C57BL/6 and BALB/c mice (females 4 weeks of age) were purchased from Charles River Laboratories (Calco, Italy). All mice were bred under pathogen-free conditions. As experimental tumor models, the Thy 1.1 transfectants of the following cell lines were used: the H-2^b T-cell lymphoma RMA-1 (15) , a Rauscher MuLV-induced tumor of C57BL/6 origin, and the H-2^d fibrosarcoma WEHI 164 (ATCC # CRL-1751), a methylcolanthrene-induced tumor of BALB/c origin. Thy1.1-expressing cell lines (RMA-T and WEHI-T) were obtained by transfection with a construct encoding the Thy1.1 allele, inserted into the mammalian expression vector pRS1-neo (16) . Cells were maintained in RPMI 1640 supplemented with 50 units/ml penicillin-streptomycin, 2 mM L-glutamine, 50 nM ß-mercaptoethanol, 10% heat-inactivated FCS, and 500 µg/ml G418 (Sigma Chemical Co., St. Louis, MO). mAbs 19E12 (anti-Thy1.1; kindly supplied by Dr. A. Livingstone, Basel Institute for Immunology, Basel, Switzerland) and 2C11 (anti-CD3 epsilon; Ref. 17 ) were obtained either from culture supernatants of hybridoma cells or from ascitic fluids. F(ab')₂ fragments of mAb 2C11 were obtained by papain digestion, according to standard protocols. mAb purity was evaluated using SDS-PAGE analysis. F(ab')₂ fragment biotinylation was performed as follows. One ml of 0.5 mg/ml antibody solution in sodium bicarbonate buffer (pH 8.8) was mixed with 100 µl of 0.5 mg/ml sulfo-NHS-LC-biotin (Pierce Chemical Co., Rockford, IL) solution. After 4 h incubation at room temperature, 125 µl of 1 M lysine solution were added for 2 additional h. Biotinylated mAbs were dialyzed overnight against PBS.

Flow Cytometry.
Binding and persistence of biotinylated 19E12 on tumor cells and of biotinylated 2C11 F(ab')₂ fragments on T cells were evaluated by fluorescence-activated cell sorter analysis. Cells were incubated with 10 µg/ml biotinylated antibodies in PBS, containing 3% FCS, for 1 h on ice. The cells were washed in medium and incubated for 1–24 h and washed and stained with fluorescein-conjugated streptavidin. Mean fluorescence intensity was used to estimate the amount of antibodies bound to the cells at each time point.

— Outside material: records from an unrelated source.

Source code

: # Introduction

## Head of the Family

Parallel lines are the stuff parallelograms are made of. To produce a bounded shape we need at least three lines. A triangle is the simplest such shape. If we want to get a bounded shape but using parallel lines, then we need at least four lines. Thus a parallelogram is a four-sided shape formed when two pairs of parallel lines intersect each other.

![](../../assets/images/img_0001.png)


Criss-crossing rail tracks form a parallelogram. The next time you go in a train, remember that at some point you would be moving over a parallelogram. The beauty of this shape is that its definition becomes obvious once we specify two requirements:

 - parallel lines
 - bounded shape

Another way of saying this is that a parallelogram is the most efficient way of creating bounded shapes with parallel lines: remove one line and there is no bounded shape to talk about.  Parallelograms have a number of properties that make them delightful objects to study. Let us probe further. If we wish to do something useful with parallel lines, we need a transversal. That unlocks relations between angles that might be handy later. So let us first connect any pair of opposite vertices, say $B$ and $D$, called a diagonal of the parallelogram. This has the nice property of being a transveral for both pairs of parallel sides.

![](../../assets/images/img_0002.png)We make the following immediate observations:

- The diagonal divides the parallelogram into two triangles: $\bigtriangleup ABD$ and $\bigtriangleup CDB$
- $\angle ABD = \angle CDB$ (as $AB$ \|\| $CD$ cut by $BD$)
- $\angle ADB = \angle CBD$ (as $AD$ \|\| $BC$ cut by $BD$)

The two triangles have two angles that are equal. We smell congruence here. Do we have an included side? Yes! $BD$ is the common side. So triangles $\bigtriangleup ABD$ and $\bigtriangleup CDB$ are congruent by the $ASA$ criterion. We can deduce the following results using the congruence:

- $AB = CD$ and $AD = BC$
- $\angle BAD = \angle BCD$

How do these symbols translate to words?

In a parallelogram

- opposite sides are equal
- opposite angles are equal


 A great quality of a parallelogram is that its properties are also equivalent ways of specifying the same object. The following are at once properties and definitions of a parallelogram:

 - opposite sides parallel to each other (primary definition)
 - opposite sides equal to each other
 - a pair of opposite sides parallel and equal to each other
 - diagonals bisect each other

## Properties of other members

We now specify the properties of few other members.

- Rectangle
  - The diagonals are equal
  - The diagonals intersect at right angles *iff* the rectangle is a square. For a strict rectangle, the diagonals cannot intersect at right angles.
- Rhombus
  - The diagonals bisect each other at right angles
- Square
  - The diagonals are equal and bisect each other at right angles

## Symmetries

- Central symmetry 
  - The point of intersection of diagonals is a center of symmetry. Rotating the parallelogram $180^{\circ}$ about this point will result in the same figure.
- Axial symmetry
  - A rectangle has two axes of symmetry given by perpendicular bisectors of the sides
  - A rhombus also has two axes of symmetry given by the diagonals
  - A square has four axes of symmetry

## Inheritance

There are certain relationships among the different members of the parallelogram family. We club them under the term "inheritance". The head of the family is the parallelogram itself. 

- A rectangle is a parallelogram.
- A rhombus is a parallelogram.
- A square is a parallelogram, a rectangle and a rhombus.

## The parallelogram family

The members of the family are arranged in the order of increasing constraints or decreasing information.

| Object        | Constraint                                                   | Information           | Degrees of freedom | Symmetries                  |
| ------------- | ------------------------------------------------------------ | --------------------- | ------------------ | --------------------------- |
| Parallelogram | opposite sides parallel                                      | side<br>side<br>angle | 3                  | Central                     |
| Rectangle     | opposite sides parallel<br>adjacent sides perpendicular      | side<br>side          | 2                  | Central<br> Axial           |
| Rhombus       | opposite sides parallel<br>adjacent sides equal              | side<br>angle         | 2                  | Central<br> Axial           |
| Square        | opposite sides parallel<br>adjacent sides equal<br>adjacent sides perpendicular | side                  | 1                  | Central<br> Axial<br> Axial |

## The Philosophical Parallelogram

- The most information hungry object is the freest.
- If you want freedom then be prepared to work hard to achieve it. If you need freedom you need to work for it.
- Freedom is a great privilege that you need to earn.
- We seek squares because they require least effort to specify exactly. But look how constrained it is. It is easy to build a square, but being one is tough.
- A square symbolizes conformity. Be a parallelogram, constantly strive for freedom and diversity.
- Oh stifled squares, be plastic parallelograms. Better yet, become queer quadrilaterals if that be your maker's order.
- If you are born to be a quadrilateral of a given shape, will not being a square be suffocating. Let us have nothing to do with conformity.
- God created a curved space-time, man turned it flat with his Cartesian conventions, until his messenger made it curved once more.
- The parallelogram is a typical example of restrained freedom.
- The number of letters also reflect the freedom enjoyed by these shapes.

Preparation of Biotin-tagged T Cells for Adoptive Transfer.
Activated T cells were obtained from splenocytes isolated from C57BL/6 or BALB/C mice and cultured on anti-CD3-coated 24-well plates in RPMI 1640 supplemented with antibiotics and 10% FCS. After 3 days, recombinant IL-2 (100 units/ml) was added, and T cells were expanded in vitro for 3 additional days. Cells were then collected and incubated with biotinylated 2C11 F(ab')₂ fragments (1 µg/10⁶ cells) for 1 h at 4°C. After extensive washing, biotin-tagged cells were suspended in sterile 0.9% NaCl before in vivo adoptive transfer experiments.

In Vivo Studies.
Studies on animal models were approved by the Ethical Committee of the San Raffaele Scientific Institute and performed according to the prescribed guidelines. C57BL/6 and BALB/c mice were inoculated, respectively, with 5 x 10⁴ RMA-T or 7 x 10⁶ WEHI-T cells, in the right flank. At various days after tumor implantation (days 1–4, as indicated for each of the reported experiments), mice were treated with sequential administrations of biotinylated antibodies, avidins, and biotin-tagged T cells, according to the following 3-day protocol: step 1, 40 µg of biotin-mAb 19E12 (i.p.); step 2, after 18 and 19 h, respectively, 60 µg of avidin and 60 µg of streptavidin (i.p.); and step 3, 24 h later, 5–20 x 10⁶ biotin-tagged lymphocytes (i.v.). Steps 1 and 2 are collectively called "pretargeting steps," whereas step 3 is called "adoptive transfer." Each reagent was diluted in sterile 0.9% NaCl. In control experiments, one or more of the above components were replaced with diluent. Where indicated, 2000 units IL-2 were administered i.p. to each mouse for 3 days, starting from the day after adoptive transfer. Each experiment was carried out with five mice/group. Treated mice were monitored every second day for tumor growth by measuring two perpendicular diameters with a caliper. Tumor volume was estimated by calculating V = (d_s x d_s x d_l)/2, where d_s and d_l are the short and long diameters, respectively. Animals were killed when the tumors became larger than 500–600 cubic mm.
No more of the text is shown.